At a minimum, if you wanted to try a specific public key for all hosts (which could be ok in something like a unit test), you'd need to prefix the public key data with a '* ' (a star and a space). You can call asyncssh.import_known_hosts(data) to import data once it has this '* ' prefix, and pass that to known_hosts. If you know the hostname you are connecting to, you could also pass that hostname in place of the star.

If you encode the known hosts data in binary mode (as a bytes value), you can also pass that directly into the known_hosts argument without needing to call import_known_hosts on it. You will still need the leading host pattern, though.

ronf commented 2 weeks ago

On another note, you don't need to use ssh-keygen to generate keys. If you like, you can use asyncssh.generate_private_key to do that. There are methods on the generated key to write out either the private or public keys, in a variety of formats.

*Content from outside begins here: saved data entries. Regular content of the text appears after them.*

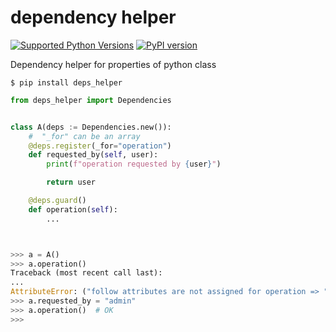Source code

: # dependency helper

[![Supported Python Versions](https://img.shields.io/pypi/pyversions/deps-helper/0.1.3)](https://pypi.org/project/rich/) [![PyPI version](https://badge.fury.io/py/deps-helper.svg)](https://badge.fury.io/py/deps-helper)

Dependency helper for properties of python class

```$ pip install deps_helper```

```python
from deps_helper import Dependencies


class A(deps := Dependencies.new()):
    #  "_for" can be an array
    @deps.register(_for="operation")
    def requested_by(self, user):
        print(f"operation requested by {user}")

        return user

    @deps.guard()
    def operation(self):
        ...



>>> a = A()
>>> a.operation()
Traceback (most recent call last):
...
AttributeError: ("follow attributes are not assigned for operation => ", [requested_by])
>>> a.requested_by = "admin"
>>> a.operation()  # OK
>>>
```
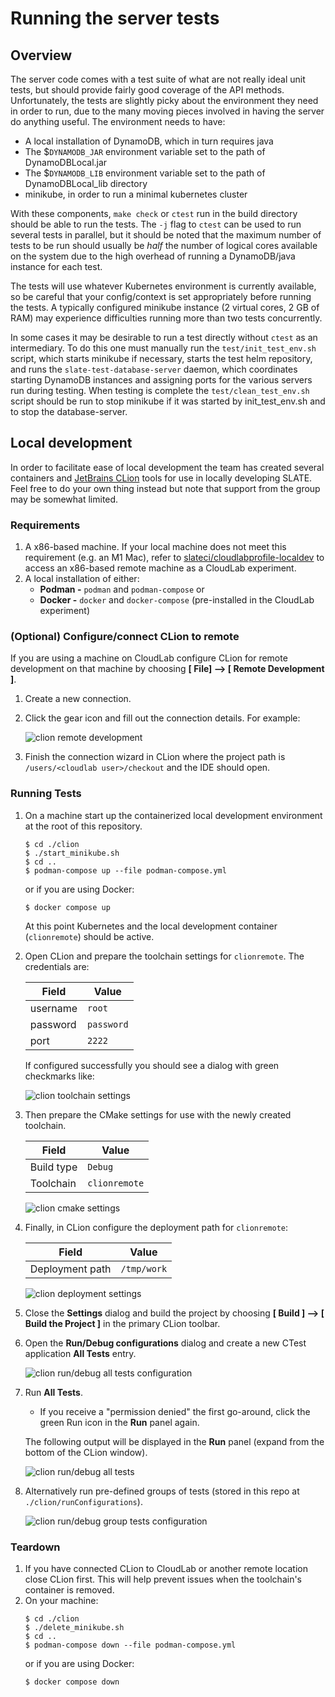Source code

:# Running the server tests

## Overview

The server code comes with a test suite of what are not really ideal unit tests, but should provide fairly good coverage of the API methods. Unfortunately, the tests are slightly picky about the environment they need in order to run, due to the many moving pieces involved in having the server do anything useful. The environment needs to have:

- A local installation of DynamoDB, which in turn requires java
- The $`DYNAMODB_JAR` environment variable set to the path of DynamoDBLocal.jar
- The $`DYNAMODB_LIB` environment variable set to the path of DynamoDBLocal_lib directory
- minikube, in order to run a minimal kubernetes cluster

With these components, `make check` or `ctest` run in the build directory should be able to run the tests. The `-j` flag to `ctest` can be used to run several tests in parallel, but it should be noted that the maximum number of tests to be run should usually be _half_ the number of logical cores available on the system due to the high overhead of running a DynamoDB/java instance for each test.

The tests will use whatever Kubernetes environment is currently available, so be careful that your config/context is set appropriately before running the tests. A typically configured minikube instance (2 virtual cores, 2 GB of RAM) may experience difficulties running more than two tests concurrently.

In some cases it may be desirable to run a test directly without `ctest` as an intermediary. To do this one must manually run the `test/init_test_env.sh` script, which starts minikube if necessary, starts the test helm repository, and runs the `slate-test-database-server` daemon, which coordinates starting DynamoDB instances and assigning ports for the various servers run during testing. When testing is complete the `test/clean_test_env.sh` script should be run to stop minikube if it was started by init_test_env.sh and to stop the database-server.

## Local development

In order to facilitate ease of local development the team has created several containers and [JetBrains CLion](https://www.jetbrains.com/clion/) tools for use in locally developing SLATE. Feel free to do your own thing instead but note that support from the group may be somewhat limited.

### Requirements

1. A x86-based machine. If your local machine does not meet this requirement (e.g. an M1 Mac), refer to [slateci/cloudlabprofile-localdev](https://github.com/slateci/cloudlabprofile-localdev) to access an x86-based remote machine as a CloudLab experiment.
2. A local installation of either:
    * **Podman -** `podman` and `podman-compose` or
    * **Docker -** `docker` and `docker-compose` (pre-installed in the CloudLab experiment)

### (Optional) Configure/connect CLion to remote

If you are using a machine on CloudLab configure CLion for remote development on that machine by choosing **[ File] --> [ Remote Development ]**.

1. Create a new connection.
2. Click the gear icon and fill out the connection details. For example:

   ![clion remote development](./images/clion_cloudlab_sshconfig.png)
3. Finish the connection wizard in CLion where the project path is `/users/<cloudlab user>/checkout` and the IDE should open.

### Running Tests

1. On a machine start up the containerized local development environment at the root of this repository.
   ```shell
   $ cd ./clion
   $ ./start_minikube.sh
   $ cd ..
   $ podman-compose up --file podman-compose.yml
   ```
   or if you are using Docker:
   ```shell
   $ docker compose up
   ```
   At this point Kubernetes and the local development container (`clionremote`) should be active.

2. Open CLion and prepare the toolchain settings for `clionremote`. The credentials are:
   
   | Field | Value |
   |-------| ----  |
   | username | `root` |
   | password | `password` |
   | port | `2222` |

   If configured successfully you should see a dialog with green checkmarks like:

   ![clion toolchain settings](./images/clion_settings_toolchain.png)

3. Then prepare the CMake settings for use with the newly created toolchain.

   | Field      | Value |
   | --- | --- |
   | Build type | `Debug` |
   | Toolchain  | `clionremote` |

   ![clion cmake settings](./images/clion_settings_cmake.png)

4. Finally, in CLion configure the deployment path for `clionremote`:
   
   | Field | Value |
   | --- | --- |
   | Deployment path     | `/tmp/work` |

   ![clion deployment settings](./images/clion_settings_deployment.png)

5. Close the **Settings** dialog and build the project by choosing **[ Build ] --> [ Build the Project ]** in the primary CLion toolbar.

6. Open the **Run/Debug configurations** dialog and create a new CTest application **All Tests** entry.

   ![clion run/debug all tests configuration](./images/clion_buildrun_configurations_alltests.png)

7. Run **All Tests**.
   * If you receive a "permission denied" the first go-around, click the green Run icon in the **Run** panel again.

   The following output will be displayed in the **Run** panel (expand from the bottom of the CLion window).

   ![clion run/debug all tests](./images/clion_buildrun_alltests.png)

8. Alternatively run pre-defined groups of tests (stored in this repo at `./clion/runConfigurations`).

   ![clion run/debug group tests configuration](./images/clion_buildrun_configurations_group.png)

### Teardown

1. If you have connected CLion to CloudLab or another remote location close CLion first. This will help prevent issues when the toolchain's container is removed.
2. On your machine:
   ```shell
   $ cd ./clion
   $ ./delete_minikube.sh
   $ cd ..
   $ podman-compose down --file podman-compose.yml
   ```
   or if you are using Docker:
   ```shell
   $ docker compose down
   ```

Andrew-Chen-Wang commented 2 weeks ago

At a minimum, if you wanted to try a specific public key for all hosts (which could be ok in something like a unit test), you'd need to prefix the public key data with a ' ' (a star and a space). You can call asyncssh.import_known_hosts(data) to import data once it has this ' ' prefix, and pass that to known_hosts. If you know the hostname you are connecting to, you could also pass that hostname in place of the star.

Adding * preceding the public ssh key worked, thank you!

On another note, you don't need to use ssh-keygen to generate keys. If you like, you can use asyncssh.generate_private_key to do that. There are methods on the generated key to write out either the private or public keys, in a variety of formats.

This works great! Writing here for future readers

import asyncssh

alg = "ssh-rsa"
user_private_key = asyncssh.generate_private_key(alg)
user_public_key = user_private_key.export_public_key().decode()
server_authorized_keys = asyncssh.SSHAuthorizedKeys()
server_authorized_keys.load(user_public_key)

server_private_key = asyncssh.generate_private_key(alg)
server_public_key = server_private_key.export_public_key().decode()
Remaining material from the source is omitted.